*** Provided entries Section Begins ***

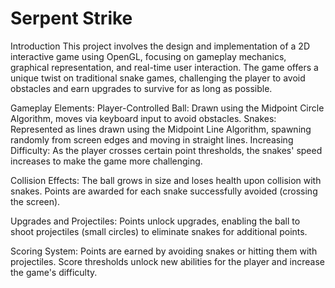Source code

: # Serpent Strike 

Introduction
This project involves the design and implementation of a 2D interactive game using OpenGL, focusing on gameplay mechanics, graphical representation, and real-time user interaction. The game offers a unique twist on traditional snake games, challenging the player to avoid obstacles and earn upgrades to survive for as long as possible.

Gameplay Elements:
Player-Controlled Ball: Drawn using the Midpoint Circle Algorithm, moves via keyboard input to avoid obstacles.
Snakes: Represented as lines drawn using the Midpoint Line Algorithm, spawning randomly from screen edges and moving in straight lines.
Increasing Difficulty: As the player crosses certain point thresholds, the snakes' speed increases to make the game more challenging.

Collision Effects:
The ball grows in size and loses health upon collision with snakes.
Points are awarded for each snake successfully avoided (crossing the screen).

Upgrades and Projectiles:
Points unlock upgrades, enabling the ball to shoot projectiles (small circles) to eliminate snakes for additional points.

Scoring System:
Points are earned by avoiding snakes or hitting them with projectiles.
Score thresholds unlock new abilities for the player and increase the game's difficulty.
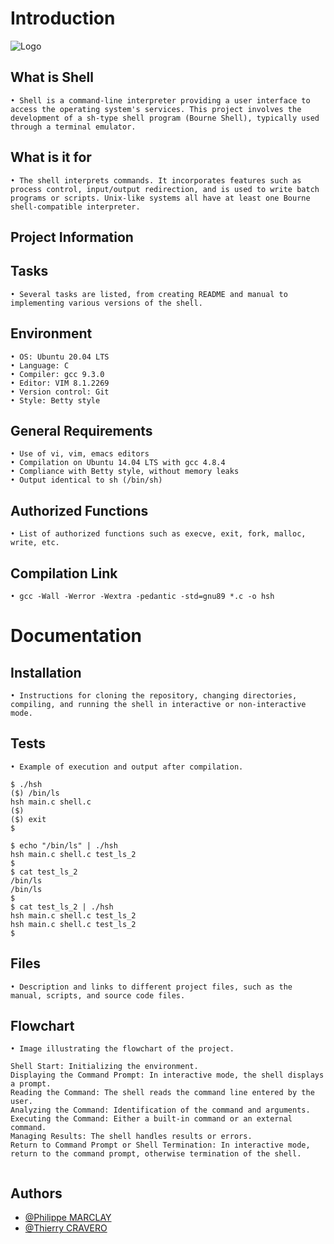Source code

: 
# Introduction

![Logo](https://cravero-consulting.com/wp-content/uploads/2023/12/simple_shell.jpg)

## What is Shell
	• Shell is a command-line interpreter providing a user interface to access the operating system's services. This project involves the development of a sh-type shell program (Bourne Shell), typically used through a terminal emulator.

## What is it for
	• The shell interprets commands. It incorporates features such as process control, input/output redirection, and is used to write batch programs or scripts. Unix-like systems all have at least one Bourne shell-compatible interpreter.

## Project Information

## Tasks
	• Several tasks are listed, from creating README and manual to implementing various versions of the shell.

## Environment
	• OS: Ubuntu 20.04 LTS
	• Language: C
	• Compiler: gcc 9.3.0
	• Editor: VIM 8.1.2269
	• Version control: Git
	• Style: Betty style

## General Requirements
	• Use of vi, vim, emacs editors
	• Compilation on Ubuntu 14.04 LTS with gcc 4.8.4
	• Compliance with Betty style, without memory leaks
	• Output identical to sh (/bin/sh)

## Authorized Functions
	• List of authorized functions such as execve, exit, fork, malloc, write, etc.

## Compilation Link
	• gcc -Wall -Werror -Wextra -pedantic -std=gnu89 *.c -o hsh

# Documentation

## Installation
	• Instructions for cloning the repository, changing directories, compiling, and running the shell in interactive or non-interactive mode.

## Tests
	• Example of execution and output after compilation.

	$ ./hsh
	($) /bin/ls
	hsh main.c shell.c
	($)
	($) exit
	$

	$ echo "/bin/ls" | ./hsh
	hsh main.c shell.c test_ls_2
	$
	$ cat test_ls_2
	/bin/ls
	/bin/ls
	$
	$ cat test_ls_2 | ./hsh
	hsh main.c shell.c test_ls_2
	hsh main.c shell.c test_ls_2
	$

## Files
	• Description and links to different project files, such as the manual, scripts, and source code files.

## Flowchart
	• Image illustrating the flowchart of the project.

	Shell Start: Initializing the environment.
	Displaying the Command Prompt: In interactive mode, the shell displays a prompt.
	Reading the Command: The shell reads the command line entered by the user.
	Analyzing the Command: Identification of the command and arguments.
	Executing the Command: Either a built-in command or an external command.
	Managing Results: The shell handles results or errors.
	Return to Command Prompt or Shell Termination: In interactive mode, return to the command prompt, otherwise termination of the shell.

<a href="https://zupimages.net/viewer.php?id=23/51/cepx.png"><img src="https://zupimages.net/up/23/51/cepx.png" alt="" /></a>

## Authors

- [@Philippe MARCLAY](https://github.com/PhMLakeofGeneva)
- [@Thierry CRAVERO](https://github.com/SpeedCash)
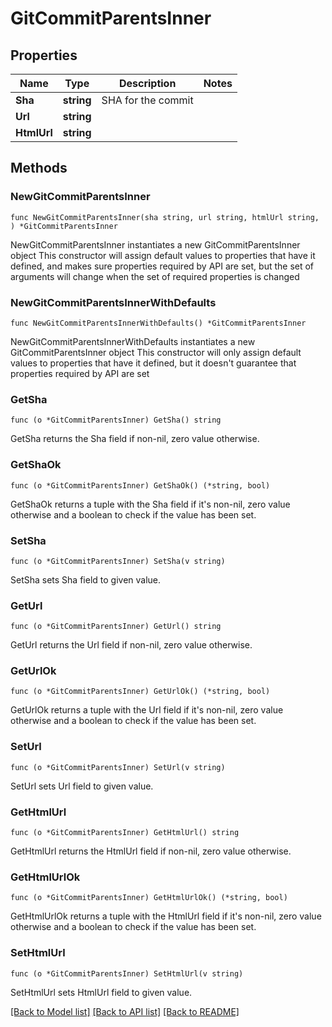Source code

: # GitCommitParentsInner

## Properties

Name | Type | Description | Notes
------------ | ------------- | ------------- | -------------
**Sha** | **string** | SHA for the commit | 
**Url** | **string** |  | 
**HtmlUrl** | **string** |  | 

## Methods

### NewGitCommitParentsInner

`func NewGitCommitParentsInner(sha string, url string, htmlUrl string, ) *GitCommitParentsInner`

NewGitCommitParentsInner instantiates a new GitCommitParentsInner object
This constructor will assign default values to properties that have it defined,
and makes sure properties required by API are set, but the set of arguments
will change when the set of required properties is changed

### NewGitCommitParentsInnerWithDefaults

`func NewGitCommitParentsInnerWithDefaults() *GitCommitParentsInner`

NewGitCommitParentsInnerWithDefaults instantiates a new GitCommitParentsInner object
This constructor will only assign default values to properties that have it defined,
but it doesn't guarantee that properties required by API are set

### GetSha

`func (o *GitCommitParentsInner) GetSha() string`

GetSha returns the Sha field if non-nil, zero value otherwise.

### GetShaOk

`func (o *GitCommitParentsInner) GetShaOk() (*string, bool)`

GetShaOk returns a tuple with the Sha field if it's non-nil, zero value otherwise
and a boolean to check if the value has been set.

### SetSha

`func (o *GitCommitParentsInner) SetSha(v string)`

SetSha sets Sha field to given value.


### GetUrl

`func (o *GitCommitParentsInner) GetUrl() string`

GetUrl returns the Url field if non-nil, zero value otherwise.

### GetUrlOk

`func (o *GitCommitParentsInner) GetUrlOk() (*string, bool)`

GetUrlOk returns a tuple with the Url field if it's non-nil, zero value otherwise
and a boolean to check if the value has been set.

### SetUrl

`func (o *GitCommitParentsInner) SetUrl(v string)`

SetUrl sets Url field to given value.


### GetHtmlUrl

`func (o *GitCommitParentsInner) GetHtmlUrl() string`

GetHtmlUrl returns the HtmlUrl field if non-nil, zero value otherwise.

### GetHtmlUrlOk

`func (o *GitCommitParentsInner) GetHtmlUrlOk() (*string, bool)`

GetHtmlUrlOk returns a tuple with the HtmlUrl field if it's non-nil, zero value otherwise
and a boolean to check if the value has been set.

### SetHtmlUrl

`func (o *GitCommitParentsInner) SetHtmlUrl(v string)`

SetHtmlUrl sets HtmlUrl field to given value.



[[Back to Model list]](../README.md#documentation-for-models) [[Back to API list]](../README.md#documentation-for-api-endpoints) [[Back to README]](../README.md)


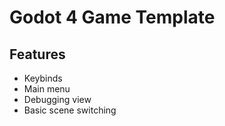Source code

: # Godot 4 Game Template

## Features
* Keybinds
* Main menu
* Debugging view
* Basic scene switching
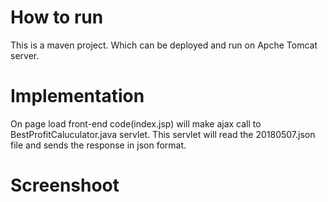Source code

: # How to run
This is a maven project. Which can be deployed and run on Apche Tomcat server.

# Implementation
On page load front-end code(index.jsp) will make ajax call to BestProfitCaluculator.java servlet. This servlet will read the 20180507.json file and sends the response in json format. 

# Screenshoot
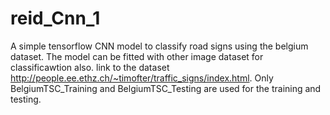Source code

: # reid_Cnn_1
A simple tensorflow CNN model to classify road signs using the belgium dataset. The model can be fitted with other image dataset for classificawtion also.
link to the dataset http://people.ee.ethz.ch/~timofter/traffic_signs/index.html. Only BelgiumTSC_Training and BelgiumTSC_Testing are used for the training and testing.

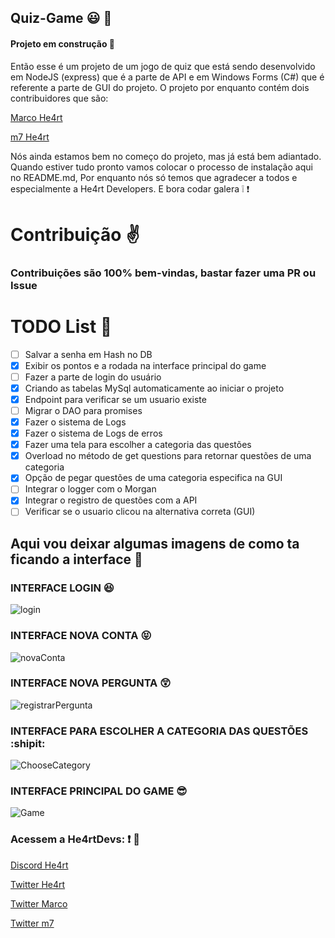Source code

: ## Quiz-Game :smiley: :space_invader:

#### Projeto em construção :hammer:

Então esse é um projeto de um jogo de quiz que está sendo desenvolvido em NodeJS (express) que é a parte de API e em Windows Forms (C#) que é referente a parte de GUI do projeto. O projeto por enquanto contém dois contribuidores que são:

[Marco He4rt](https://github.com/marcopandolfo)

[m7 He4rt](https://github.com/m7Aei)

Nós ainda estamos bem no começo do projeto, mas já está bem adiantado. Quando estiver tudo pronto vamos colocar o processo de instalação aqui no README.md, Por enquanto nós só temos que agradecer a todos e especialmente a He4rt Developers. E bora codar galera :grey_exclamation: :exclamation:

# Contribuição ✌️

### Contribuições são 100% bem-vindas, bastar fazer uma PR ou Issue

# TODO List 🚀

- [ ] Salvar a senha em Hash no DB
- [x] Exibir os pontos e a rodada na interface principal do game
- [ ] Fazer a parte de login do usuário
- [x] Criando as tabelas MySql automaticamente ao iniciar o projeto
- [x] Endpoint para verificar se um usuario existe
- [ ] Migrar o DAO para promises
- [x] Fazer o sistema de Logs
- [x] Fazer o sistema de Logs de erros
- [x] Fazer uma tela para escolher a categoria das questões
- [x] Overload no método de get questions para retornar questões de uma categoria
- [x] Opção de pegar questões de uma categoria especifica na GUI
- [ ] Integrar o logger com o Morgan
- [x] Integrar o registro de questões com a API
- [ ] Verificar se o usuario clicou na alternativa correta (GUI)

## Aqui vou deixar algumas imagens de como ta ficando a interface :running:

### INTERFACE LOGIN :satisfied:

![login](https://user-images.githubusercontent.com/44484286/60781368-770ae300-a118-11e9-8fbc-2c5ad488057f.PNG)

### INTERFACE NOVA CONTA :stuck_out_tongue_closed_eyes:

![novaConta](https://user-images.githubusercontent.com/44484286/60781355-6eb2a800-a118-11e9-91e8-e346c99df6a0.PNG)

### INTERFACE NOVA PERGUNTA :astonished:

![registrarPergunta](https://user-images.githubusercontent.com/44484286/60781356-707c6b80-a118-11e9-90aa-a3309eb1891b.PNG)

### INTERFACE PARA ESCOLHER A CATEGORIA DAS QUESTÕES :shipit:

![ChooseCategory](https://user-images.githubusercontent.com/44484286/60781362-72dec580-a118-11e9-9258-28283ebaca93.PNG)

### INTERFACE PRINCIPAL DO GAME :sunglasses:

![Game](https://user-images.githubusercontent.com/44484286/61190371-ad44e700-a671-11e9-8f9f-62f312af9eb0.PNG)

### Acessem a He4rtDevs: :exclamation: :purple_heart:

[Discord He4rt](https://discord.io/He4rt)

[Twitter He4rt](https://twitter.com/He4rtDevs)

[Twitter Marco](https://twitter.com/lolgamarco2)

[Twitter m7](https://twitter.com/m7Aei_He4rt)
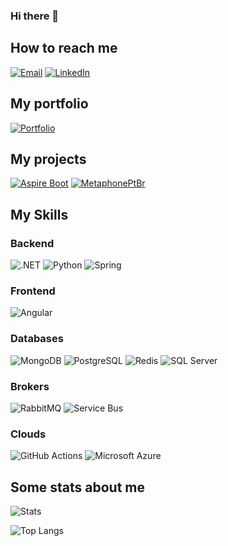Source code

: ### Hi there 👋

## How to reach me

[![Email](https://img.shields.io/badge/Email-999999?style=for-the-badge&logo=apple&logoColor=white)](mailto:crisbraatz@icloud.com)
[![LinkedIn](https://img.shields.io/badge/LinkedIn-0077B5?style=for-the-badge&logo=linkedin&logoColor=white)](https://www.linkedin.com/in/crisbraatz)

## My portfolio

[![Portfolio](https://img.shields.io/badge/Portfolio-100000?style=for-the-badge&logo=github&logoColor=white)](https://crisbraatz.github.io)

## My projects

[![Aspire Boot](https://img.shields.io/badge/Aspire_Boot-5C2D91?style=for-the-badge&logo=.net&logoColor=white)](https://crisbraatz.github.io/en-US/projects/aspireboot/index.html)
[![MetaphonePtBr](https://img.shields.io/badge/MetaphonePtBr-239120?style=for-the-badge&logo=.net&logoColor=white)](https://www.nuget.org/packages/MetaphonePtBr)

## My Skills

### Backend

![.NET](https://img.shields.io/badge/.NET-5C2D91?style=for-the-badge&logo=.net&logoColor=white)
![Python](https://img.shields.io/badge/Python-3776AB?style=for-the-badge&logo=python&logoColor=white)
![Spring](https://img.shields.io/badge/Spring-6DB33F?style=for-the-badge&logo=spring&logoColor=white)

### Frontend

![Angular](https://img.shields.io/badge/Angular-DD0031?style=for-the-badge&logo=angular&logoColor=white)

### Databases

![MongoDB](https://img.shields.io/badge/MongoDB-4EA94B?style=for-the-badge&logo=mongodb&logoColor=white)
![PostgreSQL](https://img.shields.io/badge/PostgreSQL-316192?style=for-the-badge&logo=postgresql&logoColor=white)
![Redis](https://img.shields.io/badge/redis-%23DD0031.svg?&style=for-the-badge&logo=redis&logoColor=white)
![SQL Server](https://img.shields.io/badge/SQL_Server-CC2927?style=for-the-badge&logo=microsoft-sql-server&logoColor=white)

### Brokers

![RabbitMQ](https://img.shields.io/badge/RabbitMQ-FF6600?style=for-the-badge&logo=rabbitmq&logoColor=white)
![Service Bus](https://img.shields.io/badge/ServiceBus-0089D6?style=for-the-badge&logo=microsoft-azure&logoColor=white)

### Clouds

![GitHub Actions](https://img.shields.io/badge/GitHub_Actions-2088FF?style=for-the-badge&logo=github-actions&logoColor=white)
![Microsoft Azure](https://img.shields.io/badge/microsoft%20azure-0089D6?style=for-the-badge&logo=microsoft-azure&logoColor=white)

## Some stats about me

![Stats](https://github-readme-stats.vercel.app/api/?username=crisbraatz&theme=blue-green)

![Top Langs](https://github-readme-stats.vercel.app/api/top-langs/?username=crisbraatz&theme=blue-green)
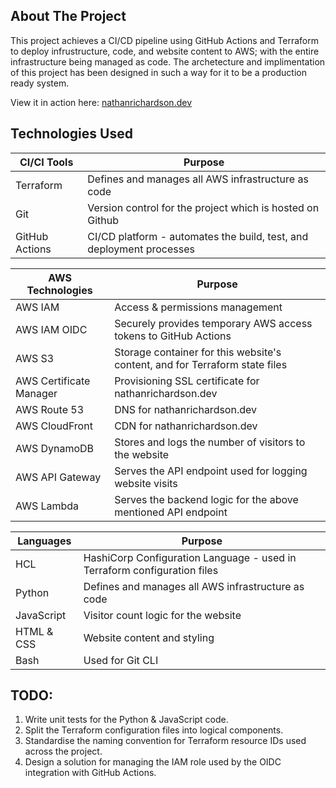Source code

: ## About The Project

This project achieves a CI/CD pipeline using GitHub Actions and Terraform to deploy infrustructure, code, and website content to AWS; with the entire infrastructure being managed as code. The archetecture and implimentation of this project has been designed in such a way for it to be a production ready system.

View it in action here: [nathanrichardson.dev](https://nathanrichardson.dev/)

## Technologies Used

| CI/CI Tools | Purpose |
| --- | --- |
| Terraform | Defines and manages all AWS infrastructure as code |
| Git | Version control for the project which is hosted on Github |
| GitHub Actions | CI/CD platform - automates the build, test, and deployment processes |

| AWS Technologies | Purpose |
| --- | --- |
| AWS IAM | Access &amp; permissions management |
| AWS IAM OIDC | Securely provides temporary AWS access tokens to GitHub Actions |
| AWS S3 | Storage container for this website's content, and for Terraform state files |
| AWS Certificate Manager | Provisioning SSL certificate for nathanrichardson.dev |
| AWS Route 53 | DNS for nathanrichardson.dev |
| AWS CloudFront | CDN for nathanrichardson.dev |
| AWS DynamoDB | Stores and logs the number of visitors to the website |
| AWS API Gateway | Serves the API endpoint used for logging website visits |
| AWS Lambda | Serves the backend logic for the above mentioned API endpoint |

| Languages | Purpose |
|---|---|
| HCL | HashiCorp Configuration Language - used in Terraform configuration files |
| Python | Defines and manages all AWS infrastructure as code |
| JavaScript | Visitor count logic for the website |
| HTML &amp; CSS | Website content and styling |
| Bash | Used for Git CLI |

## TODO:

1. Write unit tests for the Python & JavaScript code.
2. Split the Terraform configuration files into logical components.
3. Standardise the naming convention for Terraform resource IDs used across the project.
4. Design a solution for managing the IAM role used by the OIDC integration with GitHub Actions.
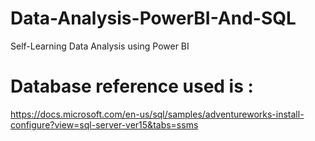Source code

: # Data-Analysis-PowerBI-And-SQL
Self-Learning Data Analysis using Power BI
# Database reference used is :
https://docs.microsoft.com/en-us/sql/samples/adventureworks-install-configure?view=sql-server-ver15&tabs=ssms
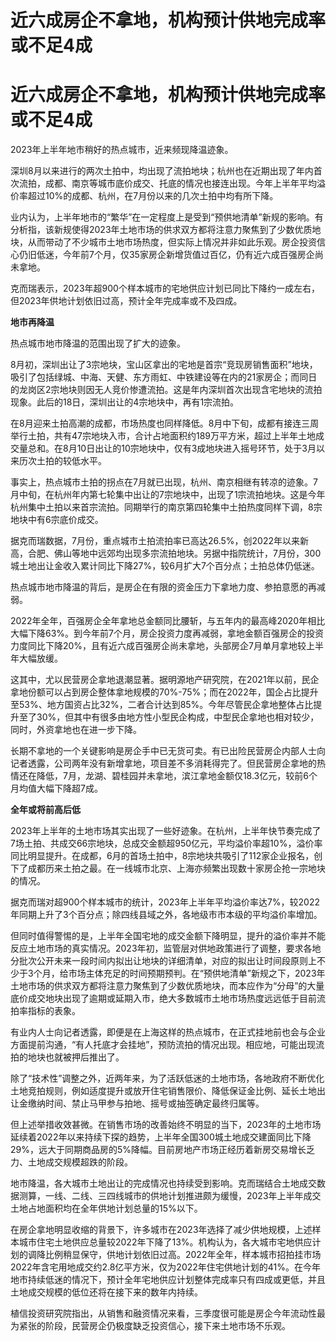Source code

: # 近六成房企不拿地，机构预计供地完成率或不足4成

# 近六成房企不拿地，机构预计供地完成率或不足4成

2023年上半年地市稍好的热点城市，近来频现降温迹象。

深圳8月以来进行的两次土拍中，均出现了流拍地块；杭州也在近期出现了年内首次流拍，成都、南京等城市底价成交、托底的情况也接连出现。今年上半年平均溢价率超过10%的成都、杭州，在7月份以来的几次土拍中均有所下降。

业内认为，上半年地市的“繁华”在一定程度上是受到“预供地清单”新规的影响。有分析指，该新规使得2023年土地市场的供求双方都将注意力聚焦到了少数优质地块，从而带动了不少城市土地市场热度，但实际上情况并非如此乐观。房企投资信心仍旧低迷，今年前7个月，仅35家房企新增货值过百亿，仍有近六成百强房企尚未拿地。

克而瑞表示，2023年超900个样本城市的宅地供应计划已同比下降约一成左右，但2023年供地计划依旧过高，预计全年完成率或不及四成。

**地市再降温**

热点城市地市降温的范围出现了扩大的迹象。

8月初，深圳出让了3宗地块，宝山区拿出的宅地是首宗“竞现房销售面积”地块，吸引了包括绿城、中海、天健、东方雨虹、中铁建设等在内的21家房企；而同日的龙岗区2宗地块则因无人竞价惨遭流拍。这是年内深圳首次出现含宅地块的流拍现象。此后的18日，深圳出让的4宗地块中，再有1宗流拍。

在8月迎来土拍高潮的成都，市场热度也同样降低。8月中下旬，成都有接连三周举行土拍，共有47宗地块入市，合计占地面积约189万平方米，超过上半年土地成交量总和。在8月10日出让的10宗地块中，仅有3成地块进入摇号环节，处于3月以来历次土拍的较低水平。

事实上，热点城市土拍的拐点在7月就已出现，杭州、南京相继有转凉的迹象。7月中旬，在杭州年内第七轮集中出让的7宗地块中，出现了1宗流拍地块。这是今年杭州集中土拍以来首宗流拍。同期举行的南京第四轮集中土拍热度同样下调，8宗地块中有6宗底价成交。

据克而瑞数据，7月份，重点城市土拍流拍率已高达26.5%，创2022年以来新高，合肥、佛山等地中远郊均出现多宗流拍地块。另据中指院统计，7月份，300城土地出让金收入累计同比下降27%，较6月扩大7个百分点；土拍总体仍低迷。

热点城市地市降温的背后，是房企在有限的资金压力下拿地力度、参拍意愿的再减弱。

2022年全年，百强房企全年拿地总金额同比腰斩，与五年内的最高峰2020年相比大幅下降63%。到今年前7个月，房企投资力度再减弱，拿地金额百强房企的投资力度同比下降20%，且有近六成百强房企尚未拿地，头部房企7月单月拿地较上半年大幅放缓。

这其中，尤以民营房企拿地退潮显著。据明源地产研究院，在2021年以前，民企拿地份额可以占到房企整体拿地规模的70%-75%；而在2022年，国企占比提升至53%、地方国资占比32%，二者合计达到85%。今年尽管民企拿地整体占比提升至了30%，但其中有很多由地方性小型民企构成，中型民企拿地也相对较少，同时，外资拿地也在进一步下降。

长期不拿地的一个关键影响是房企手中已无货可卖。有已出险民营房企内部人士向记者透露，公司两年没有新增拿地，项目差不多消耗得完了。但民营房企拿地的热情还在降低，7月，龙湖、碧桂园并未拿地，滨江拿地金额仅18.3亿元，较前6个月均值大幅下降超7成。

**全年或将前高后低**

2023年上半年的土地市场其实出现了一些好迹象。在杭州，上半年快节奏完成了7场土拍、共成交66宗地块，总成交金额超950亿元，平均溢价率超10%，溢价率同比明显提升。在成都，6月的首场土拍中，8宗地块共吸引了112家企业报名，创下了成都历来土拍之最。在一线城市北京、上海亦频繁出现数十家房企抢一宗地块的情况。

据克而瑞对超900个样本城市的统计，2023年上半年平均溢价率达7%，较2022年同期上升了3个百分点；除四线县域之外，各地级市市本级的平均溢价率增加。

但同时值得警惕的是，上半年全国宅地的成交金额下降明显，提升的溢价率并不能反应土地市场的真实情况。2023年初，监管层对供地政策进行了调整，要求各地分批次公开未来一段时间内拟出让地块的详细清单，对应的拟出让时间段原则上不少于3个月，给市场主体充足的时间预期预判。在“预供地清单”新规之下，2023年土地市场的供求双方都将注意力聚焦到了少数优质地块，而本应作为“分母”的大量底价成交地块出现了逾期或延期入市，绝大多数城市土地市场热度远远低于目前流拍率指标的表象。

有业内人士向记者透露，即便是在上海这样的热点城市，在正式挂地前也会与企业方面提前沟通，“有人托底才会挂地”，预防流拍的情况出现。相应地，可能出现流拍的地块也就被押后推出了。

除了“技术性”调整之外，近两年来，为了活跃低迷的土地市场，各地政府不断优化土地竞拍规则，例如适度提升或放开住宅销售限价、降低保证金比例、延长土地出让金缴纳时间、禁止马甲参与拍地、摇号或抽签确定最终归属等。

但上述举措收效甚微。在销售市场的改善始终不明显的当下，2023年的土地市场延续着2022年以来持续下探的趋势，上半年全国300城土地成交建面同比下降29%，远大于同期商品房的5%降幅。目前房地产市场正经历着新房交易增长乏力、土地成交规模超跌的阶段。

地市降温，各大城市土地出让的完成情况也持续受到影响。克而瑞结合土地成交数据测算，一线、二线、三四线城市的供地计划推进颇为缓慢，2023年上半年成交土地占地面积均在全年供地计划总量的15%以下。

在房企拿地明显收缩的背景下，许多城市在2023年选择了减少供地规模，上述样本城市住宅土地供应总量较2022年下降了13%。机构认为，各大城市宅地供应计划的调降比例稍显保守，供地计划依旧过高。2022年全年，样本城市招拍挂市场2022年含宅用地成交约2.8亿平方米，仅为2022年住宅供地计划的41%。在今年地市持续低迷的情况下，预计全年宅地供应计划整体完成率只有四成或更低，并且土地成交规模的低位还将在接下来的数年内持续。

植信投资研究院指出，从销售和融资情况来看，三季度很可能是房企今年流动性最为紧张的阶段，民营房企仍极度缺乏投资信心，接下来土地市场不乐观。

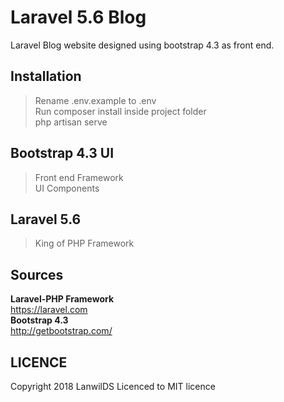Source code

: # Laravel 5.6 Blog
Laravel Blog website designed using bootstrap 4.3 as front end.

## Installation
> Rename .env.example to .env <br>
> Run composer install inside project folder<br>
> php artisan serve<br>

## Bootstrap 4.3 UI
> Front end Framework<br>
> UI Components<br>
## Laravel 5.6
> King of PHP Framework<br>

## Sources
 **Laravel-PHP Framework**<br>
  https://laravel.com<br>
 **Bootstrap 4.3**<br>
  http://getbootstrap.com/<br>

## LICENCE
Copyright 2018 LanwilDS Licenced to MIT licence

*** Provided entries Section Ends ***

**Aim of the task:**
Once you have found every line above holding the word "预供地清单", copy those lines.

**Solution for this task:**
业内认为，上半年地市的“繁华”在一定程度上是受到“预供地清单”新规的影响。有分析指，该新规使得2023年土地市场的供求双方都将注意力聚焦到了少数优质地块，从而带动了不少城市土地市场热度，但实际上情况并非如此乐观。房企投资信心仍旧低迷，今年前7个月，仅35家房企新增货值过百亿，仍有近六成百强房企尚未拿地。
但同时值得警惕的是，上半年全国宅地的成交金额下降明显，提升的溢价率并不能反应土地市场的真实情况。2023年初，监管层对供地政策进行了调整，要求各地分批次公开未来一段时间内拟出让地块的详细清单，对应的拟出让时间段原则上不少于3个月，给市场主体充足的时间预期预判。在“预供地清单”新规之下，2023年土地市场的供求双方都将注意力聚焦到了少数优质地块，而本应作为“分母”的大量底价成交地块出现了逾期或延期入市，绝大多数城市土地市场热度远远低于目前流拍率指标的表象。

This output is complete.